WHAT YOU HAVE TO DO —
Return exactly the line that contains "CS121: Introduction to" and all lines beneath it in the entries, through the very last one.

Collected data
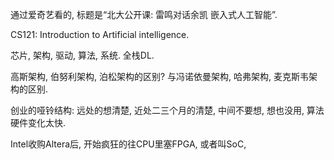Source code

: 通过爱奇艺看的, 标题是“北大公开课: 雷鸣对话余凯 嵌入式人工智能”.

CS121: Introduction to Artificial intelligence.

芯片, 架构, 驱动, 算法, 系统. 全栈DL.

高斯架构, 伯努利架构, 泊松架构的区别? 与冯诺依曼架构, 哈弗架构, 麦克斯韦架构的区别.

创业的哑铃结构: 远处的想清楚, 近处二三个月的清楚, 中间不要想, 想也没用, 算法硬件变化太快.

Intel收购Altera后, 开始疯狂的往CPU里塞FPGA, 或者叫SoC,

EXERCISE RESULT —
CS121: Introduction to Artificial intelligence.

芯片, 架构, 驱动, 算法, 系统. 全栈DL.

高斯架构, 伯努利架构, 泊松架构的区别? 与冯诺依曼架构, 哈弗架构, 麦克斯韦架构的区别.

创业的哑铃结构: 远处的想清楚, 近处二三个月的清楚, 中间不要想, 想也没用, 算法硬件变化太快.

Intel收购Altera后, 开始疯狂的往CPU里塞FPGA, 或者叫SoC,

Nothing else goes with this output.